As certain as the sun rises, doomsayers predict disaster every time a federal money spigot gets turned off. Just as each federal government "shutdown" due to some funding bill being delayed (the scare quotes denote that the government doesn't really shut down - all the important stuff goes on) is met with "we have to close the parks and national monuments and other Good Things (see: Washington Monument Syndrome)," Trump's freezing of taxpayer funds flowing to Harvard University has been met with "life saving cancer research will be halted" and "people will die."
I recently addressed the dissonance in Harvard's assertions of free speech, independence, and academic liberty while accepting billions in taxpayer dollars. The entitlement to those bales of Other People's Money is now being swathed in the most noble of blankets - the saving of human life itself. That Washington Monument Syndrome is also dubbed "the firemen first principle" should come as no surprise. Politicians routinely play on our fears in order to keep us from questioning their motives, policing their actions, and clawing back some of the tax dollars they take from us at the business end of a gun.
Consider the mindset that would actually go through with closing monuments, furloughing firefighters, and halting cancer research in order to preserve bureaucracies, fiefdoms, handouts to rent-seekers and favored constituencies, and in this iteration DEI efforts, Jew-hatred, "critical" and "studies" programs, and other endeavors that have nothing to do with saving lives or providing the public with access to popular public spaces.
The true immorality lies with those who'd rather cut the important stuff in order to preserve the "fat" than reallocate cashflows toward that important stuff.
Let's say that federal funds flowing to Harvard for life-saving research discontinued, for a reason that's "not-Trump." Wouldn't reallocating funds from less important pursuits in order to continue them be the only moral path? Wouldn't failure to do so constitute an abdication of the high principles that Harvard's Best-and-Brightest purport to embrace?
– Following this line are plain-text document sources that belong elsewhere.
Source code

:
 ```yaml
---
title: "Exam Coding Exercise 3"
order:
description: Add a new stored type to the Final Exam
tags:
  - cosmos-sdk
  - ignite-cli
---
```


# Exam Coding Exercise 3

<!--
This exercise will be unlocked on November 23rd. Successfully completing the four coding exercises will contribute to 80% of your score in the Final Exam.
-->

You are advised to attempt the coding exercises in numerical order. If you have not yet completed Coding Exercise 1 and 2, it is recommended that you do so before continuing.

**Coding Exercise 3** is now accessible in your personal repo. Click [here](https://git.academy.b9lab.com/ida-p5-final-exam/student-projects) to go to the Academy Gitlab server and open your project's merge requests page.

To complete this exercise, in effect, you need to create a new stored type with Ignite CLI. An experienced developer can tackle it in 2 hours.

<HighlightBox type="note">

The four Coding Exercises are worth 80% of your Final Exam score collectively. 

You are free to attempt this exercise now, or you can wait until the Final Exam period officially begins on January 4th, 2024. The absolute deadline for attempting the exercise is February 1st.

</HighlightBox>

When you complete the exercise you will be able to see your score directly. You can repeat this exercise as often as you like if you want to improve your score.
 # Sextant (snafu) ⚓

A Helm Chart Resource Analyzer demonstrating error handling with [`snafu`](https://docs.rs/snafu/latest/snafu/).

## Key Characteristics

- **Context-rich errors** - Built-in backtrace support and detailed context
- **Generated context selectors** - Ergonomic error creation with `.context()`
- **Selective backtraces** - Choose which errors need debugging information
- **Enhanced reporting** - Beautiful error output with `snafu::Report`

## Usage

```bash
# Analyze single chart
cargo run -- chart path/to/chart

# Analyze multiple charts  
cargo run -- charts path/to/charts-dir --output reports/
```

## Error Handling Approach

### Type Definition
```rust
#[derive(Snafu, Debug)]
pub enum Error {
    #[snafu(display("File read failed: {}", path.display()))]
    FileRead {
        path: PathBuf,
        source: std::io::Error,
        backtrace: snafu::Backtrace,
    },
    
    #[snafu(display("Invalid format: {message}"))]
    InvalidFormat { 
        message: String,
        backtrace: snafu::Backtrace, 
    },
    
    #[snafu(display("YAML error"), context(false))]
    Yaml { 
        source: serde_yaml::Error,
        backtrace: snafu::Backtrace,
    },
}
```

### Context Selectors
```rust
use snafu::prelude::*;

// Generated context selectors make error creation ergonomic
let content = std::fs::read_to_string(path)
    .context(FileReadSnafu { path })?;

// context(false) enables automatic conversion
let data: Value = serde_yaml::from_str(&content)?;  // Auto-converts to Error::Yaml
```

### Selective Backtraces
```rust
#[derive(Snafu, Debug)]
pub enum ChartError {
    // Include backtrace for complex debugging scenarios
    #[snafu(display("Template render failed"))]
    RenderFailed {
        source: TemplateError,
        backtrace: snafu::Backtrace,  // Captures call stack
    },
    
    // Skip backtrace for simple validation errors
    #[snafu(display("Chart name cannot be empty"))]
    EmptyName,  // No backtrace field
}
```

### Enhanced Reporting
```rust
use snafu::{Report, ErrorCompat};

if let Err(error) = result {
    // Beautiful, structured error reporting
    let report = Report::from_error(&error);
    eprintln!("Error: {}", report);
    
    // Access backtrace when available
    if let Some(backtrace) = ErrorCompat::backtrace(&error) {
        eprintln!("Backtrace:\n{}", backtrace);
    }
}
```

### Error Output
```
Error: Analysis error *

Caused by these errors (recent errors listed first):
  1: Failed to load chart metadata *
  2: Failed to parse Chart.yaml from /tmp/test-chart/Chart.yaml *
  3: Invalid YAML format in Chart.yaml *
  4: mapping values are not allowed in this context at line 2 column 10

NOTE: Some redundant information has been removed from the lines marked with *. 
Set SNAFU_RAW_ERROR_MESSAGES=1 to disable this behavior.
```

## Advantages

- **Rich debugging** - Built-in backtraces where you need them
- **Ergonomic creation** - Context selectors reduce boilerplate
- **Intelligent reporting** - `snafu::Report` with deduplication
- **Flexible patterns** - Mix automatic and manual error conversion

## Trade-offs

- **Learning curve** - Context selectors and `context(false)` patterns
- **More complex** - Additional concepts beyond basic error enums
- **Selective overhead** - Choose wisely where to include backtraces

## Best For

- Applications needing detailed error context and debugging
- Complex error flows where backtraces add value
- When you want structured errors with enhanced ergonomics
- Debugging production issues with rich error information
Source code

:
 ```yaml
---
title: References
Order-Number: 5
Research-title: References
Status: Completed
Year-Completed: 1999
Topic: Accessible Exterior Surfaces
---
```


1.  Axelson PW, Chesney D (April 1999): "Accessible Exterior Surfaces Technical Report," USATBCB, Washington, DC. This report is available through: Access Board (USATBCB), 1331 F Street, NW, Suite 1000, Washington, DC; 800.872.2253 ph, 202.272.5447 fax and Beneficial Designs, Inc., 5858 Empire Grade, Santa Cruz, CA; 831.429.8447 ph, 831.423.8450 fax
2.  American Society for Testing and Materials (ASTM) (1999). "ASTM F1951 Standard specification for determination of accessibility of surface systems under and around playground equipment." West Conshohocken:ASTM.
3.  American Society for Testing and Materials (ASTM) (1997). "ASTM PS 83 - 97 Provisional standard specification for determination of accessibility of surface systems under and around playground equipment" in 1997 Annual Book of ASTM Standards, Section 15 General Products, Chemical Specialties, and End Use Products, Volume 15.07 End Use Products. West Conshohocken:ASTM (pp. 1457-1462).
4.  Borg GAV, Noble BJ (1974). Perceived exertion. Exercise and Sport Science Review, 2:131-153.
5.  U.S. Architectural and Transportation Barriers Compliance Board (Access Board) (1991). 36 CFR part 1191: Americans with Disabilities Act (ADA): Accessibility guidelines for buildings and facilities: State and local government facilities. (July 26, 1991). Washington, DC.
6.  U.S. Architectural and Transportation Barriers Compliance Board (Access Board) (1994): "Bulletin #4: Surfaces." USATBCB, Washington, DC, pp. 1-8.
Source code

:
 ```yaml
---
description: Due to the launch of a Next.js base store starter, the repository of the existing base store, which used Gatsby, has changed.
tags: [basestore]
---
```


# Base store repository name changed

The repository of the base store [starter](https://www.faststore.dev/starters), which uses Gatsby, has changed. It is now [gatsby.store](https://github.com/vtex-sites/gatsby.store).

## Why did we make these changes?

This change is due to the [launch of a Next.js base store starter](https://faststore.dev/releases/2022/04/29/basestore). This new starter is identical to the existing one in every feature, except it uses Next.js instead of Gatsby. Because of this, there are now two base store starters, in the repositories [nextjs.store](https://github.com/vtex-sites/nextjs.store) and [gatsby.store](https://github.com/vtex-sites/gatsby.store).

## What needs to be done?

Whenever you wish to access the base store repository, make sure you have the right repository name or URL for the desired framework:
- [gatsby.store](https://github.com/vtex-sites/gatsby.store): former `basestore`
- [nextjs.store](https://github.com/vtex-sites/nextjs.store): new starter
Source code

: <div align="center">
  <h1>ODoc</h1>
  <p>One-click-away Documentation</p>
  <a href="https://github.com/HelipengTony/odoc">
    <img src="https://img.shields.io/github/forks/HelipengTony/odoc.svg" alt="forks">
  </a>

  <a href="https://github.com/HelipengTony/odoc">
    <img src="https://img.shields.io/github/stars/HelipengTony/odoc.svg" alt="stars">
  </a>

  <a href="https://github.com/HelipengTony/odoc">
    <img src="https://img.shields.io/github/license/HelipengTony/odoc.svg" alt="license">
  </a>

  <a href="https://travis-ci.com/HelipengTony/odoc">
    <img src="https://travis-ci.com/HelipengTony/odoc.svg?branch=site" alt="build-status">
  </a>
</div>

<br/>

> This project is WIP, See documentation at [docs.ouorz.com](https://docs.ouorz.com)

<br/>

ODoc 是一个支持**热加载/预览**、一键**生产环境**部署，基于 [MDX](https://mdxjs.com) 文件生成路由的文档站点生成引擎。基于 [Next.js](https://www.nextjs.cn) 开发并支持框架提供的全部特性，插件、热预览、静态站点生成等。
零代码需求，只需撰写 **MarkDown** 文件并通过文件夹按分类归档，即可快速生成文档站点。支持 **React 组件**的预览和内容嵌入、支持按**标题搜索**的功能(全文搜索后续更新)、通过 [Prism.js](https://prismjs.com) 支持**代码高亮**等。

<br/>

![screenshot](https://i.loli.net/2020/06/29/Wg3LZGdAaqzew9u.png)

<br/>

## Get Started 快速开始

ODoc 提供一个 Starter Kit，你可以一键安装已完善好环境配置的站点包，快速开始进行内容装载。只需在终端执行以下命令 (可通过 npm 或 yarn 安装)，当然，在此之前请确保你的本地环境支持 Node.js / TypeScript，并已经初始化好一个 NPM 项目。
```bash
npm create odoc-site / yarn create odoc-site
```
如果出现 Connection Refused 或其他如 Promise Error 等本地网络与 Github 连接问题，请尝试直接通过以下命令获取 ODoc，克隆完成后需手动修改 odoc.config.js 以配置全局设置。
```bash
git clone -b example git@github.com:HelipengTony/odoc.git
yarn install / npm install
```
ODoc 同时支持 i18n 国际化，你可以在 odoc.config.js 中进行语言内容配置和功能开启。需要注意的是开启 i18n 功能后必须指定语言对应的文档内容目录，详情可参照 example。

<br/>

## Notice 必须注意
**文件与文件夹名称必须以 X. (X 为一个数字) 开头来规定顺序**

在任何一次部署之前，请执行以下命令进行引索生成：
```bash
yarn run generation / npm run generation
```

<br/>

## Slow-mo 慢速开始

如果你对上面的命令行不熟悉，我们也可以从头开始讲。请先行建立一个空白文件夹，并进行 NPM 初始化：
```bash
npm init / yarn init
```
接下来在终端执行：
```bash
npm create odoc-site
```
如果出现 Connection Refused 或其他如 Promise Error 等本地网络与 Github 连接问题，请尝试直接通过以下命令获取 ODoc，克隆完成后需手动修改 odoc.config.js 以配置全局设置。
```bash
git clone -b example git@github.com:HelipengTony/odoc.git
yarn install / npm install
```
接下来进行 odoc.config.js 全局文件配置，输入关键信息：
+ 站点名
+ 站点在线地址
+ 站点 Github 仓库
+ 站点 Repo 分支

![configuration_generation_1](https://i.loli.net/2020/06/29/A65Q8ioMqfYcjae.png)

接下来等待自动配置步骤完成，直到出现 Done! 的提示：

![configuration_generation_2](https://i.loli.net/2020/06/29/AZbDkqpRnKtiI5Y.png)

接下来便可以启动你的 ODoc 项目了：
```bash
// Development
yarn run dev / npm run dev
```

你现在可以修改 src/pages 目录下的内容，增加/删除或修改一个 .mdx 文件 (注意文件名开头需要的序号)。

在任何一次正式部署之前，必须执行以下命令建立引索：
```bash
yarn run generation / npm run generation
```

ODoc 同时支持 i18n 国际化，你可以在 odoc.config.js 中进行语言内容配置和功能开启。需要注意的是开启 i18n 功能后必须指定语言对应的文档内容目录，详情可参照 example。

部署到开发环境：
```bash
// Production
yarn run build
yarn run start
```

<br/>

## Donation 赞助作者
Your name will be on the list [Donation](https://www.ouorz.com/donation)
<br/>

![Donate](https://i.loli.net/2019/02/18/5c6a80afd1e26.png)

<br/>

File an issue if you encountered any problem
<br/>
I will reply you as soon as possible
Milton Friedman famously noted that "none of us are greedy. It's only the other fellow who's greedy." When it comes to politics and Other People's Money, it's only the other fellow who's immoral and who hates humanity. DOGE's revelations about tax dollars being funneled to terrorist groups and anti-American organizations was met with outrage... at being exposed. Defenders of the status quo - and people who automatically hate anything Trump-related - choose to play Washington Monument Syndrome rather than support it. Harvard's President would rather keep his campus's DEI programs and Hamas-loving ways than fund cancer research.
Keep that in mind as this kerfuffle unfolds.
The very smart people at Harvard don’t seem to remember that the Supreme Court has already told them that discriminating on the basis of race is unconstitutional and yet they have promised to continue to do so. I hope the Feds drop the hammer on them.
I love a good kerfuffle!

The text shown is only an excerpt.